RECORDS PROVIDED START
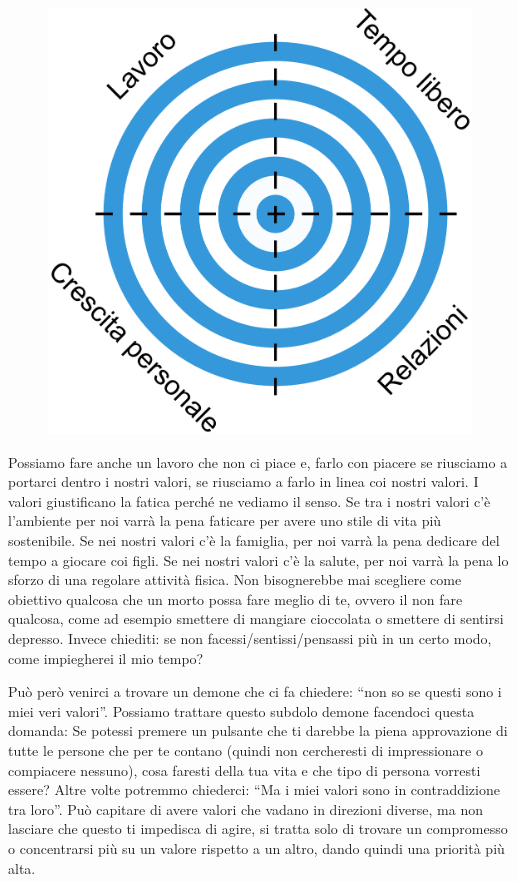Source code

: \documentclass[12pt]{book} %
\begin{document}
\begin{figure}
  \centering
  \includegraphics[width=0.95\linewidth]{images/Libro-img014.png}
\end{figure}

Possiamo fare anche un lavoro che non ci piace e, farlo con piacere se riusciamo a portarci dentro i nostri valori, se
riusciamo a farlo in linea coi nostri valori. I valori giustificano la fatica perché ne vediamo il senso. Se tra i
nostri valori c'è l'ambiente per noi varrà la pena faticare per avere uno
stile di vita più sostenibile. Se nei nostri valori c'è la famiglia, per noi varrà la pena
dedicare del tempo a giocare coi figli. Se nei nostri valori c'è la salute, per noi varrà la pena
lo sforzo di una regolare attività fisica. Non bisognerebbe mai scegliere come obiettivo qualcosa che un morto possa
fare meglio di te, ovvero il non fare qualcosa, come ad esempio smettere di mangiare cioccolata o smettere di sentirsi
depresso. Invece chiediti: se non facessi/sentissi/pensassi più in un certo modo, come impiegherei il mio tempo?

Può però venirci a trovare un demone che ci fa chiedere: “non so se questi sono i miei veri valori”. Possiamo trattare
questo subdolo demone facendoci questa domanda: Se potessi premere un pulsante che ti darebbe la piena approvazione di
tutte le persone che per te contano (quindi non cercheresti di impressionare o compiacere nessuno), cosa faresti della
tua vita e che tipo di persona vorresti essere? Altre volte potremmo chiederci: “Ma i miei valori sono in
contraddizione tra loro”. Può capitare di avere valori che vadano in direzioni diverse, ma non lasciare che questo ti
impedisca di agire, si tratta solo di trovare un compromesso o concentrarsi più su un valore rispetto a un altro, dando
quindi una priorità più alta.
\end{document}

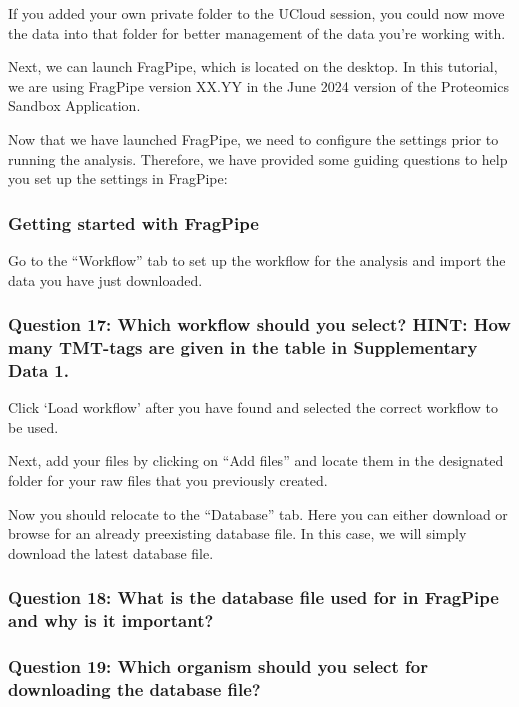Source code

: \documentclass[
  letterpaper,
  DIV=11,
  numbers=noendperiod]{scrartcl}
\begin{document}
If you added your own private folder to the UCloud session, you could
now move the data into that folder for better management of the data
you're working with.

Next, we can launch FragPipe, which is located on the desktop. In this
tutorial, we are using FragPipe version XX.YY in the June 2024 version
of the Proteomics Sandbox Application.

Now that we have launched FragPipe, we need to configure the settings
prior to running the analysis. Therefore, we have provided some guiding
questions to help you set up the settings in FragPipe:

\subsubsection{Getting started with
FragPipe}\label{getting-started-with-fragpipe}

Go to the ``Workflow'' tab to set up the workflow for the analysis and
import the data you have just downloaded.

\subsubsection{Question 17: Which workflow should you select? HINT: How
many TMT-tags are given in the table in Supplementary Data
1.}\label{question-17-which-workflow-should-you-select-hint-how-many-tmt-tags-are-given-in-the-table-in-supplementary-data-1.}

Click `Load workflow' after you have found and selected the correct
workflow to be used.

Next, add your files by clicking on ``Add files'' and locate them in the
designated folder for your raw files that you previously created.

Now you should relocate to the ``Database'' tab. Here you can either
download or browse for an already preexisting database file. In this
case, we will simply download the latest database file.

\subsubsection{Question 18: What is the database file used for in
FragPipe and why is it
important?}\label{question-18-what-is-the-database-file-used-for-in-fragpipe-and-why-is-it-important}

\subsubsection{Question 19: Which organism should you select for
downloading the database
file?}\label{question-19-which-organism-should-you-select-for-downloading-the-database-file}
\end{document}
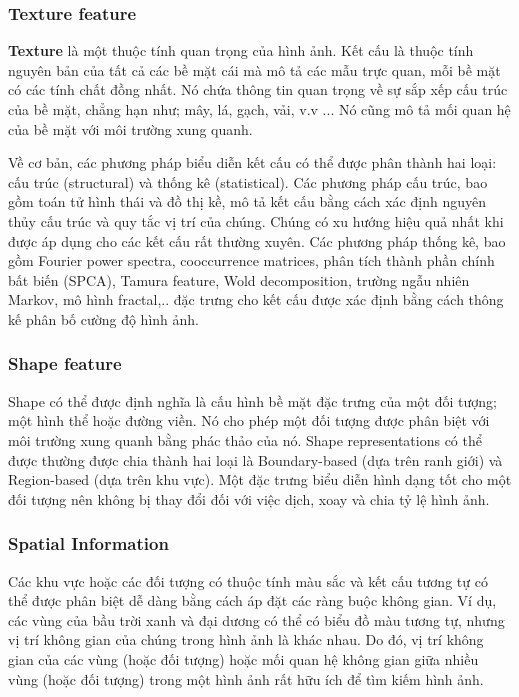 \documentclass[a4paper,14pt]{extreport}
\begin{document}
\subsubsection*{Texture feature}
\textbf{Texture} là một thuộc tính quan trọng của hình ảnh.
Kết cấu là thuộc tính nguyên bản của tất cả các bề mặt cái mà mô tả các mẫu trực quan, mỗi bề mặt có các tính chất đồng nhất.
Nó chứa thông tin quan trọng về sự sắp xếp cấu trúc của bề mặt, chẳng hạn như; mây, lá, gạch, vải, v.v ... 
Nó cũng mô tả mối quan hệ của bề mặt với môi trường xung quanh. \cite{features}
\par
Về cơ bản, các phương pháp biểu diễn kết cấu có thể được phân thành hai loại: cấu trúc (structural) và thống kê (statistical).
Các phương pháp cấu trúc, bao gồm toán tử hình thái và đồ thị kề, mô tả kết cấu bằng cách xác định nguyên thủy cấu trúc và quy tắc vị trí của chúng. 
Chúng có xu hướng hiệu quả nhất khi được áp dụng cho các kết cấu rất thường xuyên.
Các phương pháp thống kê, bao gồm Fourier power spectra,  cooccurrence matrices, phân tích thành phần chính bất biến (SPCA), Tamura feature, Wold decomposition, trường ngẫu nhiên Markov, mô hình fractal,.. đặc trưng cho kết cấu được xác định bằng cách thông kế  phân bố cường độ hình ảnh. \cite{class-tt}
\par 

\subsubsection*{Shape feature}
Shape có thể được định nghĩa là cấu hình bề mặt đặc trưng của một đối tượng; một hình thể hoặc đường viền. Nó cho phép một đối tượng được phân biệt với môi trường xung quanh bằng phác thảo của nó. Shape representations có thể được thường được chia thành hai loại là Boundary-based (dựa trên ranh giới) và  Region-based (dựa trên khu vực). Một đặc trưng biểu diễn hình dạng tốt cho một đối tượng nên không bị thay đổi đối với việc dịch, xoay và chia tỷ lệ hình ảnh.\cite{features}
\subsubsection*{Spatial Information}
Các khu vực hoặc các đối tượng có thuộc tính màu sắc và kết cấu tương tự có thể được phân biệt dễ dàng bằng cách áp đặt các ràng buộc không gian. Ví dụ, các vùng của bầu trời xanh và đại dương có thể có biểu đồ màu tương tự, 
nhưng vị trí không gian của chúng trong hình ảnh là khác nhau. Do đó, vị trí không gian của các vùng (hoặc đối tượng) 
hoặc mối quan hệ không gian giữa nhiều vùng (hoặc đối tượng) trong một hình ảnh rất hữu ích để tìm kiếm hình ảnh.\cite{spatical}
\par 
\end{document}
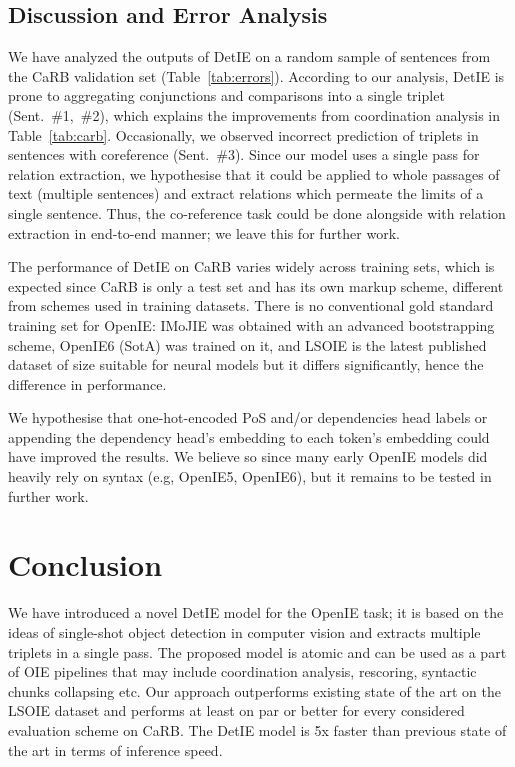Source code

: \documentclass[letterpaper]{article} \usepackage{aaai22}  \usepackage{times}  \usepackage{helvet}  \usepackage{courier}  \usepackage[hyphens]{url}  \usepackage{graphicx} \usepackage{placeins}
\begin{document}
\subsection{Discussion and Error Analysis}\label{ssec:discussion}

We have analyzed the outputs of DetIE on a random sample of  sentences from the CaRB validation set (Table~\ref{tab:errors}). According to our analysis, DetIE is prone to aggregating conjunctions and comparisons into a single triplet (Sent.~\#1,~\#2), which explains the improvements from coordination analysis in Table~\ref{tab:carb}. Occasionally, we observed incorrect prediction of triplets in sentences with coreference (Sent.~\#3).
Since our model uses a single pass for relation extraction, we hypothesise that it could be applied to whole passages of text (multiple sentences) and extract relations which permeate the limits of a single sentence. Thus, the co-reference task could be done alongside with relation extraction in end-to-end manner; we leave this for further work.

The performance of DetIE on CaRB varies widely across training sets, which is expected since CaRB is only a test set and has its own markup scheme, different from schemes used in training datasets. There is no conventional gold standard training set for OpenIE: IMoJIE was obtained with an advanced bootstrapping scheme, OpenIE6 (SotA) was trained on it, and LSOIE is the latest published dataset of size suitable for neural models but it differs significantly, hence the difference in performance.

We hypothesise that one-hot-encoded PoS and/or dependencies head labels or appending the dependency head’s embedding to each token’s embedding could have improved the results. We believe so since many early OpenIE models did heavily rely on syntax (e.g, OpenIE5, OpenIE6), but it remains to be tested in further work.

\section{Conclusion}\label{sec:conclusion}

We have introduced a novel DetIE model for the OpenIE task; it is based on the ideas of single-shot object detection in computer vision and extracts multiple triplets in a single pass. The proposed model is atomic and can be used as a part of OIE pipelines that may include coordination analysis, rescoring, syntactic chunks collapsing etc. Our approach outperforms existing state of the art on the LSOIE dataset and performs at least on par or better for every considered evaluation scheme on CaRB.
The DetIE model is 5x faster than previous state of the art in terms of inference speed.
\end{document}
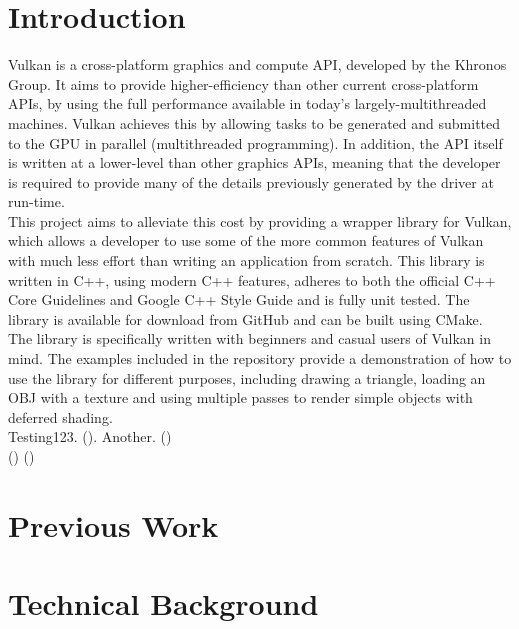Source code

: \documentclass[12pt]{report}
\newcommand{\citebu}[1]{\citeauthor{#1} (\citeyear{#1})}
\theoremstyle{definition}
\begin{document}
  \listoffigures

  \chapter{Introduction}
    Vulkan is a cross-platform graphics and compute API, developed by the
    Khronos Group. It aims to provide higher-efficiency than other current
    cross-platform APIs, by using the full performance available in today's
    largely-multithreaded machines. Vulkan achieves this by allowing tasks to be
    generated and submitted to the GPU in parallel (multithreaded programming).
    In addition, the API itself is written at a lower-level than other graphics
    APIs, meaning that the developer is required to provide many of the details
    previously generated by the driver at run-time.\\

    This project aims to alleviate this cost by providing a wrapper library for
    Vulkan, which allows a developer to use some of the more common features of
    Vulkan with much less effort than writing an application from scratch. This
    library is written in C++, using modern C++ features, adheres to both the
    official C++ Core Guidelines and Google C++ Style Guide and is fully unit
    tested. The library is available for download from GitHub and can be built
    using CMake.\\

    The library is specifically written with beginners and casual users of
    Vulkan in mind. The examples included in the repository provide a
    demonstration of how to use the library for different purposes, including
    drawing a triangle, loading an OBJ with a texture and using multiple passes
    to render simple objects with deferred shading.\\

    Testing123. \citebu{attiya1995sharing}. Another. \citebu{beyer2016site} \\

    \citebu{renderdoc} \citebu{gameEngineBook}

  \chapter{Previous Work}

  \chapter{Technical Background}
\end{document}
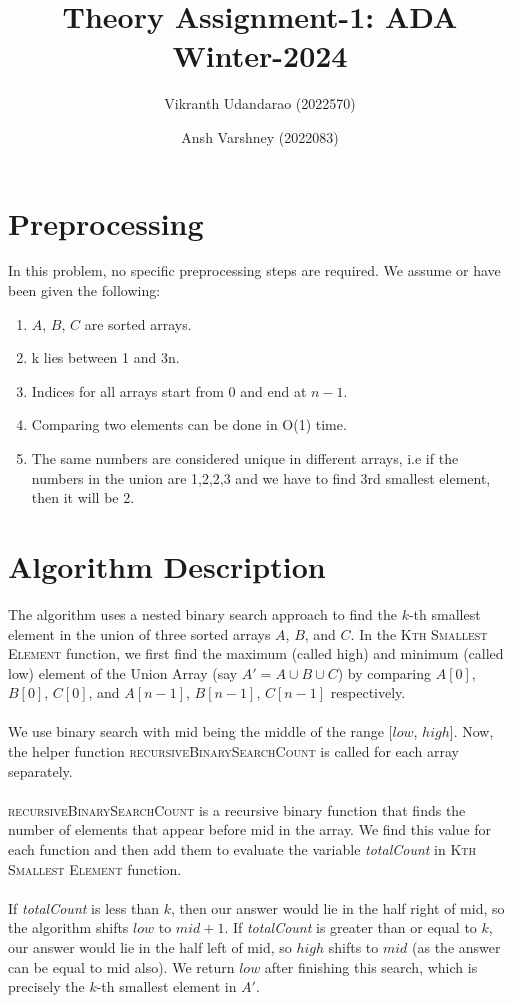 \documentclass{article}
\title{Theory Assignment-1: ADA Winter-2024}
\author{Vikranth Udandarao (2022570) \and Ansh Varshney (2022083)}
\date{}
\begin{document}
\maketitle

\section{Preprocessing}
In this problem, no specific preprocessing steps are required. We assume or have been given the following:
\begin{enumerate}
    \item $A$, $B$, $C$ are sorted arrays.
    \item k lies between 1 and 3n.
    \item Indices for all arrays start from 0 and end at $n-1$.
    \item Comparing two elements can be done in O(1) time.
    \item The same numbers are considered unique in different arrays, i.e if the numbers in the union are 1,2,2,3 and we have to find 3rd smallest element, then it will be 2.
\end{enumerate}

\section{Algorithm Description}
The algorithm uses a nested binary search approach to find the $k$-th smallest element in the union of three sorted arrays $A$, $B$, and $C$. In the \textsc{Kth Smallest Element} function, we first find the maximum (called high) and minimum (called low) element of the Union Array (say $A' = A \cup B \cup C$) by comparing $A[0]$, $B[0]$, $C[0]$, and $A[n-1]$, $B[n-1]$, $C[n-1]$ respectively.
\\\\
We use binary search with mid being the middle of the range [$low$, $high$]. Now, the helper function \textsc{recursiveBinarySearchCount} is called for each array separately.
\\\\
\textsc{recursiveBinarySearchCount} is a recursive binary function that finds the number of elements that appear before mid in the array. We find this value for each function and then add them to evaluate the variable \textit{totalCount} in \textsc{Kth Smallest Element} function.
\\\\
If \textit{totalCount} is less than $k$, then our answer would lie in the half right of mid, so the algorithm shifts $low$ to $mid+1$. If \textit{totalCount} is greater than or equal to $k$, our answer would lie in the half left of mid, so $high$ shifts to $mid$ (as the answer can be equal to mid also). We return $low$ after finishing this search, which is precisely the $k$-th smallest element in $A'$.
\end{document}
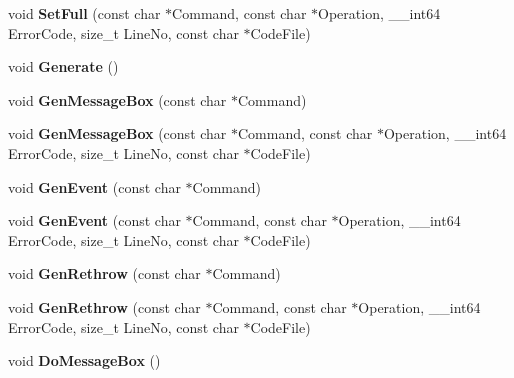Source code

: \begin{DoxyCompactItemize}
\item 
\hypertarget{structcl_error_a6a09e83a1a4947d28d263e457a15dff9}{
void {\bfseries SetFull} (const char $\ast$Command, const char $\ast$Operation, \_\-\_\-int64 ErrorCode, size\_\-t LineNo, const char $\ast$CodeFile)}
\label{structcl_error_a6a09e83a1a4947d28d263e457a15dff9}

\item 
\hypertarget{structcl_error_a1ca4cd3efebbcfecca96e2117815d38f}{
void {\bfseries Generate} ()}
\label{structcl_error_a1ca4cd3efebbcfecca96e2117815d38f}

\item 
\hypertarget{structcl_error_a732c1af22b31d587189edb0cf5744062}{
void {\bfseries GenMessageBox} (const char $\ast$Command)}
\label{structcl_error_a732c1af22b31d587189edb0cf5744062}

\item 
\hypertarget{structcl_error_aea590a7a4a92e72f68e25cd70dda12d0}{
void {\bfseries GenMessageBox} (const char $\ast$Command, const char $\ast$Operation, \_\-\_\-int64 ErrorCode, size\_\-t LineNo, const char $\ast$CodeFile)}
\label{structcl_error_aea590a7a4a92e72f68e25cd70dda12d0}

\item 
\hypertarget{structcl_error_ad5067aec797fbd0d3ee4425871b2ea99}{
void {\bfseries GenEvent} (const char $\ast$Command)}
\label{structcl_error_ad5067aec797fbd0d3ee4425871b2ea99}

\item 
\hypertarget{structcl_error_acfbd64407d71bc3244412f44ea0a7362}{
void {\bfseries GenEvent} (const char $\ast$Command, const char $\ast$Operation, \_\-\_\-int64 ErrorCode, size\_\-t LineNo, const char $\ast$CodeFile)}
\label{structcl_error_acfbd64407d71bc3244412f44ea0a7362}

\item 
\hypertarget{structcl_error_a0efdc892136e8158c42f820aa7d29187}{
void {\bfseries GenRethrow} (const char $\ast$Command)}
\label{structcl_error_a0efdc892136e8158c42f820aa7d29187}

\item 
\hypertarget{structcl_error_a19e5962ae0af3c8a852d11fea511903b}{
void {\bfseries GenRethrow} (const char $\ast$Command, const char $\ast$Operation, \_\-\_\-int64 ErrorCode, size\_\-t LineNo, const char $\ast$CodeFile)}
\label{structcl_error_a19e5962ae0af3c8a852d11fea511903b}

\item 
\hypertarget{structcl_error_affa2290f12b3f909cc492b6b35253e66}{
void {\bfseries DoMessageBox} ()}
\label{structcl_error_affa2290f12b3f909cc492b6b35253e66}


\end{DoxyCompactItemize}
RECORDS PROVIDED END
EXERCISE REQUIREMENTS:
Look through the entries above and work out how many lines contain the string "organism". Give that number alone.

TASK SOLUTION:
2